*** Opening of Records supplied ***

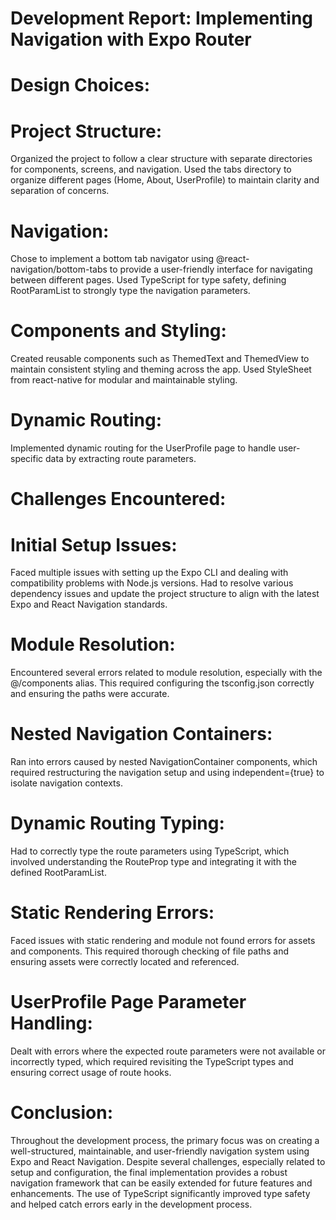 # Development Report: Implementing Navigation with Expo Router

# Design Choices:

# Project Structure:

Organized the project to follow a clear structure with separate directories for components, screens, and navigation.
Used the tabs directory to organize different pages (Home, About, UserProfile) to maintain clarity and separation of concerns.

# Navigation:

Chose to implement a bottom tab navigator using @react-navigation/bottom-tabs to provide a user-friendly interface for navigating between different pages.
Used TypeScript for type safety, defining RootParamList to strongly type the navigation parameters.

# Components and Styling:

Created reusable components such as ThemedText and ThemedView to maintain consistent styling and theming across the app.
Used StyleSheet from react-native for modular and maintainable styling.

# Dynamic Routing:

Implemented dynamic routing for the UserProfile page to handle user-specific data by extracting route parameters.

# Challenges Encountered:


# Initial Setup Issues:

Faced multiple issues with setting up the Expo CLI and dealing with compatibility problems with Node.js versions.
Had to resolve various dependency issues and update the project structure to align with the latest Expo and React Navigation standards.

# Module Resolution:

Encountered several errors related to module resolution, especially with the @/components alias. This required configuring the tsconfig.json correctly and ensuring the paths were 
accurate.

# Nested Navigation Containers:

Ran into errors caused by nested NavigationContainer components, which required restructuring the navigation setup and using independent={true} to isolate navigation contexts.

# Dynamic Routing Typing:

Had to correctly type the route parameters using TypeScript, which involved understanding the RouteProp type and integrating it with the defined RootParamList.

# Static Rendering Errors:

Faced issues with static rendering and module not found errors for assets and components. This required thorough checking of file paths and ensuring assets were correctly located and 
referenced.

# UserProfile Page Parameter Handling:

Dealt with errors where the expected route parameters were not available or incorrectly typed, which required revisiting the TypeScript types and ensuring correct usage of route hooks.

# Conclusion:
Throughout the development process, the primary focus was on creating a well-structured, maintainable, and user-friendly navigation system using Expo and React Navigation. 
Despite several challenges, especially related to setup and configuration, the final implementation provides a robust navigation framework that can be easily extended for future 
features and enhancements. The use of TypeScript significantly improved type safety and helped catch errors early in the development process.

*** Close of Records supplied ***

▸ What the task asks: Without including any pictures, output each entry above exactly as it appears.

▸ Reply to the exercise:
 # Development Report: Implementing Navigation with Expo Router

# Design Choices:

# Project Structure:

Organized the project to follow a clear structure with separate directories for components, screens, and navigation.
Used the tabs directory to organize different pages (Home, About, UserProfile) to maintain clarity and separation of concerns.

# Navigation:

Chose to implement a bottom tab navigator using @react-navigation/bottom-tabs to provide a user-friendly interface for navigating between different pages.
Used TypeScript for type safety, defining RootParamList to strongly type the navigation parameters.

# Components and Styling:

Created reusable components such as ThemedText and ThemedView to maintain consistent styling and theming across the app.
Used StyleSheet from react-native for modular and maintainable styling.

# Dynamic Routing:

Implemented dynamic routing for the UserProfile page to handle user-specific data by extracting route parameters.

# Challenges Encountered:


# Initial Setup Issues:

Faced multiple issues with setting up the Expo CLI and dealing with compatibility problems with Node.js versions.
Had to resolve various dependency issues and update the project structure to align with the latest Expo and React Navigation standards.

# Module Resolution:

Encountered several errors related to module resolution, especially with the @/components alias. This required configuring the tsconfig.json correctly and ensuring the paths were 
accurate.

# Nested Navigation Containers:

Ran into errors caused by nested NavigationContainer components, which required restructuring the navigation setup and using independent={true} to isolate navigation contexts.

# Dynamic Routing Typing:

Had to correctly type the route parameters using TypeScript, which involved understanding the RouteProp type and integrating it with the defined RootParamList.

# Static Rendering Errors:

Faced issues with static rendering and module not found errors for assets and components. This required thorough checking of file paths and ensuring assets were correctly located and 
referenced.

# UserProfile Page Parameter Handling:

Dealt with errors where the expected route parameters were not available or incorrectly typed, which required revisiting the TypeScript types and ensuring correct usage of route hooks.

# Conclusion:
Throughout the development process, the primary focus was on creating a well-structured, maintainable, and user-friendly navigation system using Expo and React Navigation. 
Despite several challenges, especially related to setup and configuration, the final implementation provides a robust navigation framework that can be easily extended for future 
features and enhancements. The use of TypeScript significantly improved type safety and helped catch errors early in the development process.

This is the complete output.